Daniels Goleman's literary work on Emotional Intelligence, Ecoliteracy and Ecological Intelligence can be a guiding light that can help us cultivate social and emotional intelligence in students embedded in ecological intelligence. We embrace SEL on the promise that it will increase the likelihood of success in school and in life for our students and we have so far established that SEL delivers not just academic growth, but also improved attitude, positive behavior, and reduction in conduct problems. As Daniel Goleman suggests in his book, "we stretch this SEL foundation to integrate ecoliteracy so that we teach our students to simply expand outward in their focus from self, to others, to all living systems".
In two decades, the Centre for Ecolitracy has worked with schools to support education for sustainable living. It reports that when schools engage ecoliteracy with social-emotional learning, it advances both teachers and students achievement through hands-on conceptual learning in the natural world and community. “If we can cultivate the practices of socially and emotionally engaged ecoliteracy for our students, then we can profoundly increase their capacity to create and sustain healthier relationships with other people and the planet” - Daniel Goleman.

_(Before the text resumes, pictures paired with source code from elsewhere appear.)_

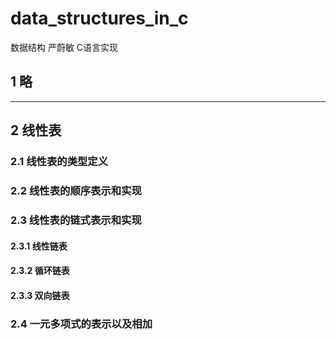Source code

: # data_structures_in_c
数据结构 严蔚敏 C语言实现

## 1 略
---
## 2 线性表
### 2.1 线性表的类型定义
### 2.2 线性表的顺序表示和实现
### 2.3 线性表的链式表示和实现
#### 2.3.1 线性链表
#### 2.3.2 循环链表
#### 2.3.3 双向链表
### 2.4 一元多项式的表示以及相加
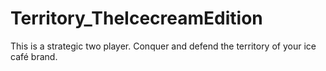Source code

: # Territory_TheIcecreamEdition
This is a strategic two player. Conquer and defend the territory of your ice café brand.
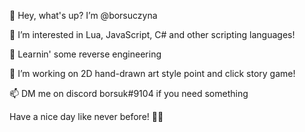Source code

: 👋 Hey, what's up? I’m @borsuczyna

👀 I’m interested in Lua, JavaScript, C# and other scripting languages!

🌱 Learnin' some reverse engineering

💞️ I’m working on 2D hand-drawn art style point and click story game!

📫 DM me on discord borsuk#9104 if you need something

Have a nice day like never before! 💞️💞️

<!---
borsuczyna/borsuczyna is a ✨ special ✨ repository because its `README.md` (this file) appears on your GitHub profile.
You can click the Preview link to take a look at your changes.
--->
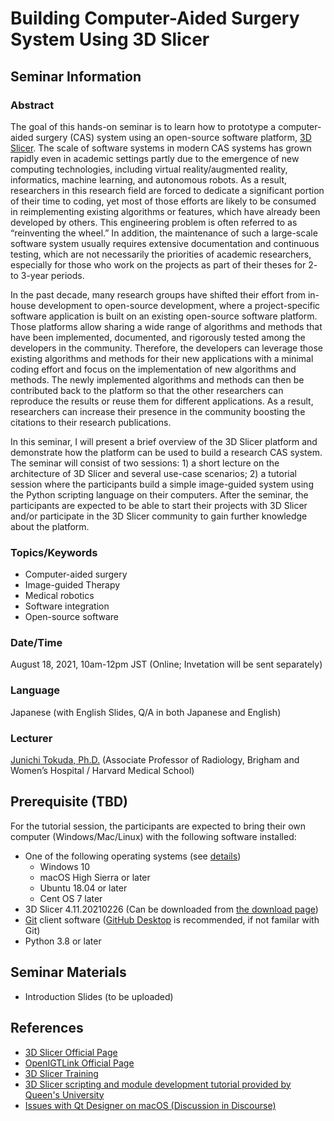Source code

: # Building Computer-Aided Surgery System Using 3D Slicer

## Seminar Information

### Abstract

The goal of this hands-on seminar is to learn how to prototype a computer-aided surgery (CAS) system using an open-source software platform, [3D Slicer](https://slicer.org/). The scale of software systems in modern CAS systems has grown rapidly even in academic settings partly due to the emergence of new computing technologies, including virtual reality/augmented reality, informatics, machine learning, and autonomous robots. As a result, researchers in this research field are forced to dedicate a significant portion of their time to coding, yet most of those efforts are likely to be consumed in reimplementing existing algorithms or features, which have already been developed by others. This engineering problem is often referred to as “reinventing the wheel.” In addition, the maintenance of such a large-scale software system usually requires extensive documentation and continuous testing, which are not necessarily the priorities of academic researchers, especially for those who work on the projects as part of their theses for 2- to 3-year periods.

In the past decade, many research groups have shifted their effort from in-house development to open-source development, where a project-specific software application is built on an existing open-source software platform. Those platforms allow sharing a wide range of algorithms and methods that have been implemented, documented, and rigorously tested among the developers in the community. Therefore, the developers can leverage those existing algorithms and methods for their new applications with a minimal coding effort and focus on the implementation of new algorithms and methods. The newly implemented algorithms and methods can then be contributed back to the platform so that the other researchers can reproduce the results or reuse them for different applications. As a result, researchers can increase their presence in the community boosting the citations to their research publications.

In this seminar, I will present a brief overview of the 3D Slicer platform and demonstrate how the platform can be used to build a research CAS system. The seminar will consist of two sessions: 1) a short lecture on the architecture of 3D Slicer and several use-case scenarios; 2) a tutorial session where the participants build a simple image-guided system using the Python scripting language on their computers. After the seminar, the participants are expected to be able to start their projects with 3D Slicer and/or participate in the 3D Slicer community to gain further knowledge about the platform.

### Topics/Keywords

- Computer-aided surgery
- Image-guided Therapy
- Medical robotics
- Software integration
- Open-source software

### Date/Time

August 18, 2021, 10am-12pm JST (Online; Invetation will be sent separately)

### Language
Japanese (with English Slides, Q/A in both Japanese and English)

### Lecturer
[Junichi Tokuda, Ph.D.](https://scholar.harvard.edu/tokuda/home) (Associate Professor of Radiology, Brigham and Women’s Hospital / Harvard Medical School)

## Prerequisite (TBD)

For the tutorial session, the participants are expected to bring their own computer (Windows/Mac/Linux) with the following software installed:

- One of the following operating systems (see [details](https://slicer.readthedocs.io/en/latest/user_guide/getting_started.html#system-requirements))
  - Windows 10
  - macOS High Sierra or later
  - Ubuntu 18.04 or later
  - Cent OS 7 later
- 3D Slicer 4.11.20210226 (Can be downloaded from [the download page](https://download.slicer.org))
- [Git](https://git-scm.com/) client software ([GitHub Desktop](https://desktop.github.com/) is recommended, if not familar with Git)
- Python 3.8 or later

## Seminar Materials

- Introduction Slides (to be uploaded)


## References
- [3D Slicer Official Page](https://slicer.org/)
- [OpenIGTLink Official Page](http://openigtlink.org/)
- [3D Slicer Training](https://www.slicer.org/wiki/Documentation/4.10/Training)
- [3D Slicer scripting and module development tutorial provided by Queen's University](https://github.com/PerkLab/PerkLabBootcamp/blob/master/Doc/day3_2_SlicerProgramming.pptx?raw=true)
- [Issues with Qt Designer on macOS (Discussion in Discourse)](https://discourse.slicer.org/t/edit-ui-raies-designer-cannot-be-opened-because-of-a-problem/13176)
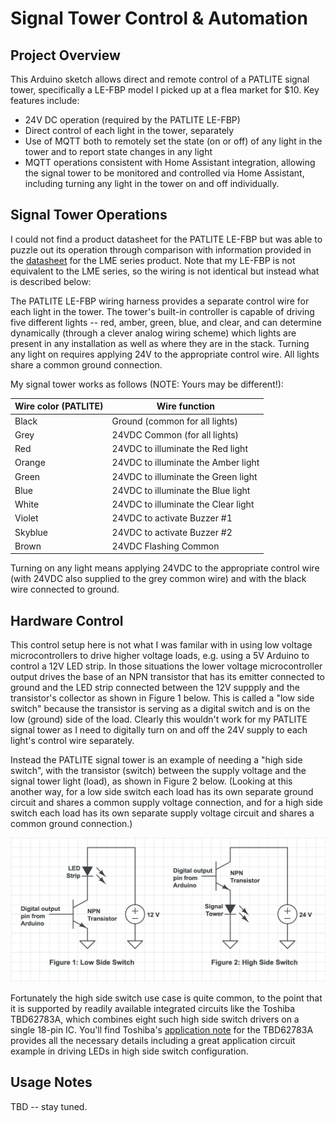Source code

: # Signal Tower Control & Automation

## Project Overview

This Arduino sketch allows direct and remote control of a PATLITE signal tower, specifically a LE-FBP model I picked up at a flea market for $10.  Key features include:
- 24V DC operation (required by the PATLITE LE-FBP)
- Direct control of each light in the tower, separately
- Use of MQTT both to remotely set the state (on or off) of any light in the tower and to report state changes in any light
- MQTT operations consistent with Home Assistant integration, allowing the signal tower to be monitored and controlled via Home Assistant, including turning any light in the tower on and off individually. 


## Signal Tower Operations
I could not find a product datasheet for the PATLITE LE-FBP but was able to puzzle out its operation through comparison with information provided in the [datasheet](https://www.patlite.com/support/enddata/catalog/lme-cat-en.pdf) for the LME series product.  Note that my LE-FBP is not equivalent to the LME series, so the wiring is not identical but instead what is described below:

The PATLITE LE-FBP wiring harness provides a separate control wire for each light in the tower.  The tower's built-in controller is capable of driving five different lights -- red, amber, green, blue, and clear, and can determine dynamically (through a clever analog wiring scheme) which lights are present in any installation as well as where they are in the stack.  Turning any light on requires applying 24V to the appropriate control wire. All lights share a common ground connection.

My signal tower works as follows (NOTE: Yours may be different!):

| Wire color (PATLITE) | Wire function |
| ---------- | ---------- |
| Black | Ground (common for all lights) |
| Grey | 24VDC Common (for all lights) |
| Red | 24VDC to illuminate the Red light |
| Orange | 24VDC to illuminate the Amber light |
| Green | 24VDC to illuminate the Green light |
| Blue | 24VDC to illuminate the Blue light |
| White | 24VDC to illuminate the Clear light |
| Violet | 24VDC to activate Buzzer #1 |
| Skyblue | 24VDC to activate Buzzer #2 |
| Brown | 24VDC Flashing Common |

Turning on any light means applying 24VDC to the appropriate control wire (with 24VDC also supplied to the grey common wire) and with the black wire connected to ground.

## Hardware Control

This control setup here is not what I was familar with in using low voltage microcontrollers to drive higher voltage loads, e.g. using a 5V Arduino to control a 12V LED strip.  In those situations the lower voltage microcontroller output drives the base of an NPN transistor that has its emitter connected to ground and the LED strip connected between the 12V suppply and the transistor's collector as shown in Figure 1 below.  This is called a "low side switch" because the transistor is serving as a digital switch and is on the low (ground) side of the load.  Clearly this wouldn't work for my PATLITE signal tower as I need to digitally turn on and off the 24V supply to each light's control wire separately.

Instead the PATLITE signal tower is an example of needing a "high side switch", with the  transistor (switch) between the supply voltage and the signal tower light (load), as shown in Figure 2 below.
(Looking at this another way, for a low side switch each load has its own separate ground circuit and shares a common supply voltage connection, and for a high side switch each load has its own separate supply voltage circuit and shares a common ground connection.)

![Low Side and High Side Switches](./low_high_side_switches.png)

Fortunately the high side switch use case is quite common, to the point that it is supported by readily available integrated circuits like the Toshiba TBD62783A, which combines eight such high side switch drivers on a single 18-pin IC.  You'll find Toshiba's [application note](https://toshiba.semicon-storage.com/info/TBD62783APG_application_note_en_20160516_AKX00417.pdf?did=35900&prodName=TBD62783APG) for the TBD62783A provides all the necessary details including a great application circuit example in driving LEDs in high side switch configuration.

## Usage Notes

TBD -- stay tuned.



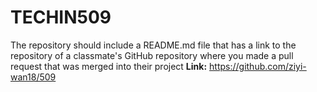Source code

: # TECHIN509
The repository should include a README.md file that has a link to the repository of a classmate's GitHub repository where you made a pull request that was merged into their project
**Link:**
https://github.com/ziyi-wan18/509
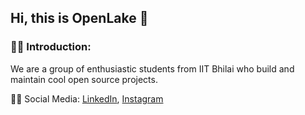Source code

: ## Hi, this is OpenLake 👋
### 🙋‍♀️ Introduction:
We are a group of enthusiastic students from IIT Bhilai who build and maintain cool open source projects.

👩‍💻 Social Media: [LinkedIn](https://www.linkedin.com/company/openlake), [Instagram](https://instagram.com/openlake_iitbhilai/)

<!--
[Twitter](https://twitter.com/openlake_iitbhilai), 
-->

<!--
**Here are some ideas to get you started:**

🌈 Contribution guidelines - how can the community get involved?
🍿 Fun facts - what does your team eat for breakfast?
🧙 Remember, you can do mighty things with the power of [Markdown](https://guides.github.com/features/mastering-markdown/)
-->
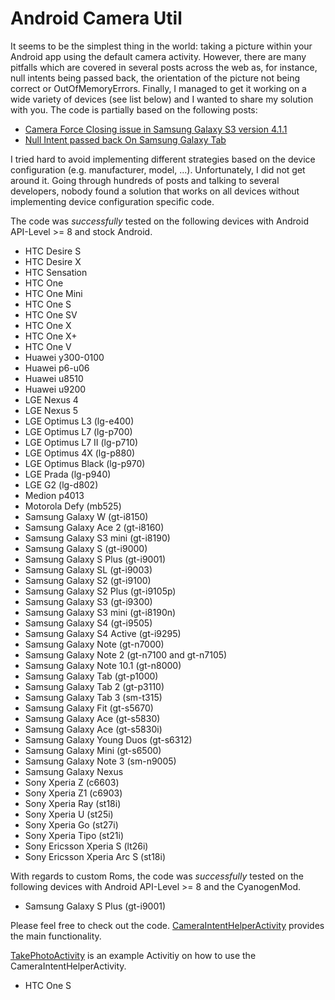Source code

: Android Camera Util
===================

It seems to be the simplest thing in the world: taking a picture within your Android app using the default camera activity. However, there are many pitfalls which are covered in several posts across the web as, for instance, null intents being passed back, the orientation of the picture not being correct or OutOfMemoryErrors. Finally, I managed to get it working on a wide variety of devices (see list below) and I wanted to share my solution with you. The code is partially based on the following posts:

* [Camera Force Closing issue in Samsung Galaxy S3 version 4.1.1](http://stackoverflow.com/questions/14495304/camera-force-closing-issue-in-samsung-galaxy-s3-version-4-1-1)
* [Null Intent passed back On Samsung Galaxy Tab](http://kevinpotgieter.wordpress.com/2011/03/30/null-intent-passed-back-on-samsung-galaxy-tab/)

I tried hard to avoid implementing different strategies based on the device configuration (e.g. manufacturer, model, ...). Unfortunately, I did not get around it. Going through hundreds of posts and talking to several developers, nobody found a solution that works on all devices without implementing device configuration specific code.


The code was _successfully_ tested on the following devices with Android API-Level >= 8 and stock Android.

* HTC Desire S
* HTC Desire X
* HTC Sensation
* HTC One
* HTC One Mini
* HTC One S
* HTC One SV
* HTC One X
* HTC One X+
* HTC One V
* Huawei y300-0100
* Huawei p6-u06
* Huawei u8510
* Huawei u9200
* LGE Nexus 4
* LGE Nexus 5
* LGE Optimus L3 (lg-e400)
* LGE Optimus L7 (lg-p700)
* LGE Optimus L7 II (lg-p710)
* LGE Optimus 4X (lg-p880)
* LGE Optimus Black (lg-p970)
* LGE Prada (lg-p940)
* LGE G2 (lg-d802)
* Medion p4013
* Motorola Defy (mb525)
* Samsung Galaxy W (gt-i8150)
* Samsung Galaxy Ace 2 (gt-i8160)
* Samsung Galaxy S3 mini (gt-i8190)
* Samsung Galaxy S (gt-i9000)
* Samsung Galaxy S Plus (gt-i9001)
* Samsung Galaxy SL (gt-i9003)
* Samsung Galaxy S2 (gt-i9100)
* Samsung Galaxy S2 Plus (gt-i9105p)
* Samsung Galaxy S3 (gt-i9300)
* Samsung Galaxy S3 mini (gt-i8190n)
* Samsung Galaxy S4 (gt-i9505)
* Samsung Galaxy S4 Active (gt-i9295)
* Samsung Galaxy Note (gt-n7000)
* Samsung Galaxy Note 2 (gt-n7100 and gt-n7105)
* Samsung Galaxy Note 10.1 (gt-n8000)
* Samsung Galaxy Tab (gt-p1000)
* Samsung Galaxy Tab 2 (gt-p3110)
* Samsung Galaxy Tab 3 (sm-t315)
* Samsung Galaxy Fit (gt-s5670)
* Samsung Galaxy Ace (gt-s5830)
* Samsung Galaxy Ace (gt-s5830i)
* Samsung Galaxy Young Duos (gt-s6312)
* Samsung Galaxy Mini (gt-s6500)
* Samsung Galaxy Note 3 (sm-n9005)
* Samsung Galaxy Nexus
* Sony Xperia Z (c6603)
* Sony Xperia Z1 (c6903)
* Sony Xperia Ray (st18i)
* Sony Xperia U (st25i)
* Sony Xperia Go (st27i)
* Sony Xperia Tipo (st21i)
* Sony Ericsson Xperia S (lt26i)
* Sony Ericsson Xperia Arc S (st18i)


With regards to custom Roms, the code  was _successfully_ tested on the following devices with Android API-Level >= 8 and the CyanogenMod.

* Samsung Galaxy S Plus (gt-i9001)


Please feel free to check out the code. [CameraIntentHelperActivity](https://github.com/ralfgehrer/AndroidCameraUtil/blob/master/src/de/ecotastic/android/camerautil/lib/CameraIntentHelperActivity.java) provides the main functionality.

[TakePhotoActivity](https://github.com/ralfgehrer/AndroidCameraUtil/blob/master/src/de/ecotastic/android/camerautil/example/TakePhotoActivity.java) is an example Activitiy on how to use the CameraIntentHelperActivity.
* HTC One S
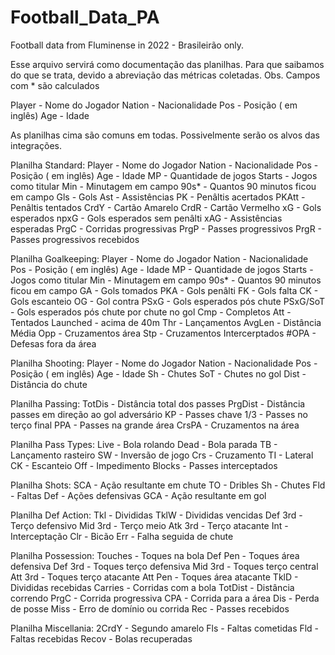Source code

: # Football_Data_PA
Football data from Fluminense in 2022 - Brasileirão only.

Esse arquivo servirá como documentação das planilhas.
Para que saibamos do que se trata, devido a abreviação das métricas coletadas.
Obs. Campos com * são calculados

Player - Nome do Jogador
Nation - Nacionalidade
Pos - Posição ( em inglês)
Age - Idade

As planilhas cima são comuns em todas. Possivelmente serão os alvos das integrações.


Planilha Standard:
Player - Nome do Jogador
Nation - Nacionalidade
Pos - Posição ( em inglês)
Age - Idade
MP - Quantidade de jogos
Starts - Jogos como titular
Min - Minutagem em campo
90s* - Quantos 90 minutos ficou em campo
Gls - Gols
Ast - Assistências
PK - Penâltis acertados
PKAtt - Penâltis tentados
CrdY - Cartão Amarelo
CrdR - Cartão Vermelho
xG - Gols esperados
npxG - Gols esperados sem penâlti
xAG - Assistências esperadas
PrgC - Corridas progressivas
PrgP - Passes progressivos
PrgR - Passes progressivos recebidos


Planilha Goalkeeping: 
Player - Nome do Jogador
Nation - Nacionalidade
Pos - Posição ( em inglês)
Age - Idade
MP - Quantidade de jogos
Starts - Jogos como titular
Min - Minutagem em campo
90s* - Quantos 90 minutos ficou em campo
GA - Gols tomados
PKA - Gols penâlti
FK - Gols falta
CK - Gols escanteio
OG - Gol contra
PSxG - Gols esperados pós chute
PSxG/SoT - Gols esperados pós chute por chute no gol
Cmp - Completos
Att - Tentados
Launched - acima de 40m
Thr - Lançamentos
AvgLen - Distância Média
Opp - Cruzamentos área
Stp - Cruzamentos Intercerptados
#OPA - Defesas fora da área

Planilha Shooting:
Player - Nome do Jogador
Nation - Nacionalidade
Pos - Posição ( em inglês)
Age - Idade
Sh - Chutes
SoT - Chutes no gol
Dist - Distância do chute

Planilha Passing:
TotDis - Distância total dos passes
PrgDist - Distância passes em direção ao gol adversário
KP - Passes chave
1/3 - Passes no terço final
PPA - Passes na grande área
CrsPA - Cruzamentos na área

Planilha Pass Types:
Live - Bola rolando
Dead - Bola parada
TB - Lançamento rasteiro
SW - Inversão de jogo
Crs - Cruzamento
TI - Lateral
CK - Escanteio
Off - Impedimento
Blocks - Passes interceptados

Planilha Shots:
SCA - Ação resultante em chute
TO - Dribles
Sh - Chutes
Fld - Faltas
Def - Ações defensivas
GCA - Ação resultante em gol

Planilha Def Action:
Tkl - Divididas
TklW - Divididas vencidas
Def 3rd - Terço defensivo
Mid 3rd - Terço meio
Atk 3rd - Terço atacante
Int - Interceptação
Clr - Bicão
Err - Falha seguida de chute

Planilha Possession:
Touches - Toques na bola
Def Pen - Toques área defensiva
Def 3rd - Toques terço defensiva
Mid 3rd - Toques terço central
Att 3rd - Toques terço atacante
Att Pen - Toques área atacante
TklD - Divididas recebidas
Carries - Corridas com a bola
TotDist - Distância correndo
PrgC - Corrida progressiva
CPA - Corrida para a área
Dis - Perda de posse
Miss - Erro de domínio ou corrida
Rec - Passes recebidos

Planilha Miscellania:
2CrdY - Segundo amarelo
Fls - Faltas cometidas
Fld - Faltas recebidas
Recov - Bolas recuperadas
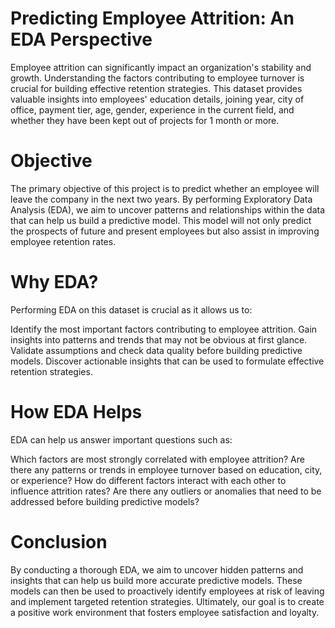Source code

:# Predicting Employee Attrition: An EDA Perspective
Employee attrition can significantly impact an organization's stability and growth. Understanding the factors contributing to employee turnover is crucial for building effective retention strategies. This dataset provides valuable insights into employees' education details, joining year, city of office, payment tier, age, gender, experience in the current field, and whether they have been kept out of projects for 1 month or more.

# Objective
The primary objective of this project is to predict whether an employee will leave the company in the next two years. By performing Exploratory Data Analysis (EDA), we aim to uncover patterns and relationships within the data that can help us build a predictive model. This model will not only predict the prospects of future and present employees but also assist in improving employee retention rates.

# Why EDA?
Performing EDA on this dataset is crucial as it allows us to:

Identify the most important factors contributing to employee attrition.
Gain insights into patterns and trends that may not be obvious at first glance.
Validate assumptions and check data quality before building predictive models.
Discover actionable insights that can be used to formulate effective retention strategies.

# How EDA Helps
EDA can help us answer important questions such as:

Which factors are most strongly correlated with employee attrition?
Are there any patterns or trends in employee turnover based on education, city, or experience?
How do different factors interact with each other to influence attrition rates?
Are there any outliers or anomalies that need to be addressed before building predictive models?

# Conclusion
By conducting a thorough EDA, we aim to uncover hidden patterns and insights that can help us build more accurate predictive models. These models can then be used to proactively identify employees at risk of leaving and implement targeted retention strategies. Ultimately, our goal is to create a positive work environment that fosters employee satisfaction and loyalty.
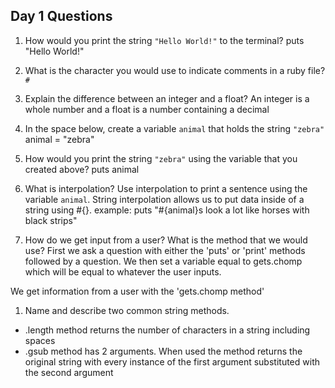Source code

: ## Day 1 Questions

1. How would you print the string `"Hello World!"` to the terminal?
puts "Hello World!"

1. What is the character you would use to indicate comments in a ruby file?
`#`

1. Explain the difference between an integer and a float?
An integer is a whole number and a float is a number containing a decimal

1. In the space below, create a variable `animal` that holds the string `"zebra"`
animal = "zebra"

1. How would you print the string `"zebra"` using the variable that you created above?
puts animal
1. What is interpolation? Use interpolation to print a sentence using the variable `animal`.
String interpolation allows us to put data inside of a string using #{}.
  example: puts "#{animal}s look a lot like horses with black strips"

1. How do we get input from a user? What is the method that we would use?
First we ask a question with either the 'puts' or 'print' methods followed by a question. We then set a variable equal to gets.chomp which will be equal to whatever the user inputs.


We get information from a user with the 'gets.chomp method'

1. Name and describe two common string methods.
 - .length method returns the number of characters in a string including spaces
 - .gsub method has 2 arguments. When used the method returns the original string with every instance of the first argument substituted with the second argument
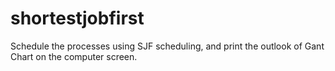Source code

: # shortestjobfirst
Schedule the processes using SJF scheduling, and print the outlook of Gant Chart on the 
computer screen.
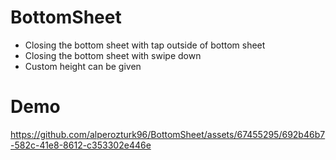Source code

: # BottomSheet

- Closing the bottom sheet with tap outside of bottom sheet
- Closing the bottom sheet with swipe down
- Custom height can be given


# Demo
https://github.com/alperozturk96/BottomSheet/assets/67455295/692b46b7-582c-41e8-8612-c353302e446e

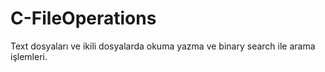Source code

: # C-FileOperations

Text dosyaları ve ikili dosyalarda okuma yazma ve binary search ile arama işlemleri.
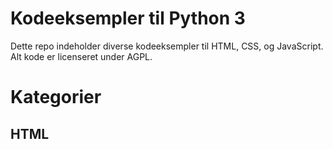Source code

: # Kodeeksempler til Python 3
Dette repo indeholder diverse kodeeksempler til HTML, CSS, og JavaScript. Alt kode er licenseret under AGPL.

# Kategorier
## HTML
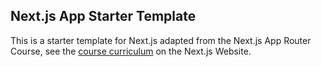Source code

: ## Next.js App Starter Template

This is a starter template for Next.js adapted from the Next.js App Router Course, see the [course curriculum](https://nextjs.org/learn) on the Next.js Website.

The question is, can we teach self-awareness, self-regulation, motivation, empathy, and social skills along with ecological intelligence? Kindness, integrity, respect, and discipline are essential goals that we aspire to achieve through SEL. These goals can be taught through three key elements and can also nurture students to become ecoliterate. These strategies should be age-appropriate for students ranging from kindergarten through adulthood to integrate emotional, social, and ecological intelligence.
SEL Strategy 1: Feeling connected, safe, and welcomed is the most critical SEL strategy to improve student engagement. From the lens of ecoliteracy students can be taught the importance of our connection is to environment, to make every form of live feel safe and every being on Earth feel welcomed with the actions we take.
SEL Strategy 2: Teaching empathy to our students is another most important SEL lesson that brings engagement for students and wellbeing for all when practiced. From the perspective of teaching ecological intelligence, cultivating students empathy for all form of life expands their sense of compassion. When students learn to recognize that we are a part of the web of life, it makes them more inclusive and respectful. Social and emotional intelligence flourishes through understanding this interconnectedness.
SEL Strategy 3: The third most important SEL strategy that students should have is to connect the real world to what they are learning. Living sustainably shows children that the choices we make impact the environment, teaches them accountability for their actions, and helps them reflect every relationship they hold.
These three key SEL strategies can offer students a strong foundation to become emotionally intelligent and ecologically intelligent. We cannot leave teaching about environmental justice and ecoliteracy as a choice, but instead, there is a need to include it in our accountability system. Integrating SEL and environmental literacy will make our education system a whole system. This collective approach to wellbeing will give us engaged and well-rounded students and bring wellbeing to our communities and our world.